Greymuzzle returned to the duckpond with only seaweed and shellfish to nourish herself and her cub.  Unsteadily it dragged its little body towards her, and opened its mouth to greet her. No sound came from its mouth.  Its legs trembled and could not carry its head, which hung over the couch of reeds.  Its paws were frost-bitten, its eye-sockets empty.  Greymuzzle stared at it, before lying down and giving the shelter of her body.  She spoke to it and took it in her paws and licked its face, which was her only way of telling her love.  The cub tottered away, and sought the milk which it could not find.  (116-17)

Tarka’s last mate, White-tip, also suffers loss with her young, and in her desperation seeks stony surrogates:

Her first litter had been born in January, when the river had frozen, and one day White-tip, returning to the holt, had found them gone.  She had called them, seeking everywhere, and in pain, but she had found none to suckle, for a badger walking on the ice had dug them out with his long black claws and eaten them.  White-tip’s grief had been so keen that soon it had grown less; and she had lain with her mate in the bracken of Ferny Hill. 

And now White-tip was grieving again.  For two nights, as she travelled down the river with Tarka, she would cease hunting, and run aimlessly on the banks, whining and searching.  During the third night she left him and returned to the ash-tree holt, wherein she had been making ready a couch of reeds and grasses. Into the hold she carried a stone, laying it on the couch, and licking it, until a sudden cry called her outside again.  She traced the cry to a stone in the shallow, and brought it in her mouth to the holt; soon the couch was filled with wet stones.  (136)

His mother forgets him, but a feature of the book is their regular loyalty towards and memory of each other.  Tarka’s first mate is an older female, Greymuzzle, who dies rescuing him from a trap, gnawing through the trap itself and Tarka’s sinews to release him before being killed by a spade.  Tarka escapes and the farmer’s dog is later reprimanded for barking all night because the farmer doesn’t understand what has prompted him:

For how was he, his natural senses dulled by civilization, to have known that an otter had remained all night in the farmyard, waiting for the mate that never came?  (122)
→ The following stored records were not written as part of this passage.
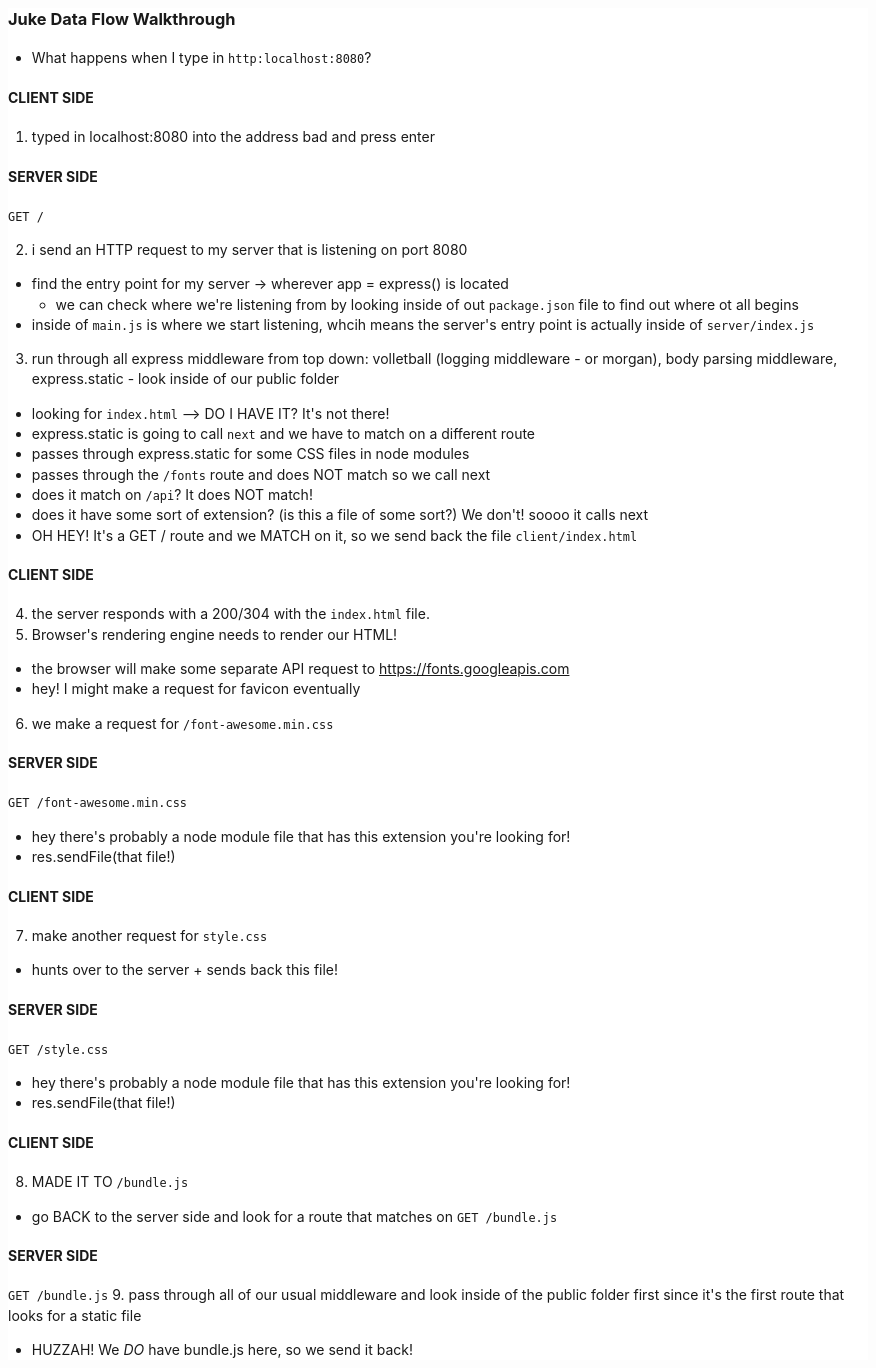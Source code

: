 
### Juke Data Flow Walkthrough
- What happens when I type in `http:localhost:8080`?
#### CLIENT SIDE
1. typed in localhost:8080 into the address bad and press enter

#### SERVER SIDE
`GET /`

2. i send an HTTP request to my server that is listening on port 8080
- find the entry point for my server -> wherever app = express() is located
  - we can check where we're listening from by looking inside of out `package.json` file to find out where ot all begins
- inside of `main.js` is where we start listening, whcih means the server's entry point is actually inside of `server/index.js`
3. run through all express middleware from top down: volletball (logging middleware - or morgan), body parsing middleware, express.static - look inside of our public folder
  - looking for `index.html` --> DO I HAVE IT? It's not there!
  - express.static is going to call `next` and we have to match on a different route
  - passes through express.static for some CSS files in node modules
  - passes through the `/fonts` route and does NOT match so we call next
  - does it match on `/api`? It does NOT match!
  - does it have some sort of extension? (is this a file of some sort?) We don't! soooo it calls next
  - OH HEY! It's a GET / route and we MATCH on it, so we send back the file `client/index.html`

#### CLIENT SIDE
4. the server responds with a 200/304 with the `index.html` file.
5. Browser's rendering engine needs to render our HTML!
  - the browser will make some separate API request to https://fonts.googleapis.com
  - hey! I might make a request for favicon eventually
6. we make a request for `/font-awesome.min.css`

#### SERVER SIDE
`GET /font-awesome.min.css`
  - hey there's probably a node module file that has this extension you're looking for!
  - res.sendFile(that file!)

#### CLIENT SIDE
7. make another request for `style.css`
- hunts over to the server + sends back this file!

#### SERVER SIDE
`GET /style.css`
  - hey there's probably a node module file that has this extension you're looking for!
  - res.sendFile(that file!)

#### CLIENT SIDE
8. MADE IT TO `/bundle.js`
- go BACK to the server side and look for a route that matches on `GET /bundle.js`

#### SERVER SIDE
`GET /bundle.js`
9. pass through all of our usual middleware and look inside of the public folder first since it's the first route that looks for a static file
- HUZZAH! We _DO_ have bundle.js here, so we send it back!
Having survived the trap and the loss of Greymuzzle, he seeks and finds White-tip and the joy of their reunion is captivating:

Each was pretending not to see the other; so happy were they to be together, that they were trying to recover the keen joy of meeting. (155)

The rabbit was crouching under the wind in a tussock, and one bite killed it.  After the meal Tarka drank rain-water in a sheep’s skull, which lay among rusty ploughshares, old iron pots, tins, and skeletons of sheep … Tarka played with a shoulder-blade because White-tip had touched it in passing.  He ran at it and bit the cold bone as if it were White-tip. He played with many things that night as he ran across field and bank.  (186)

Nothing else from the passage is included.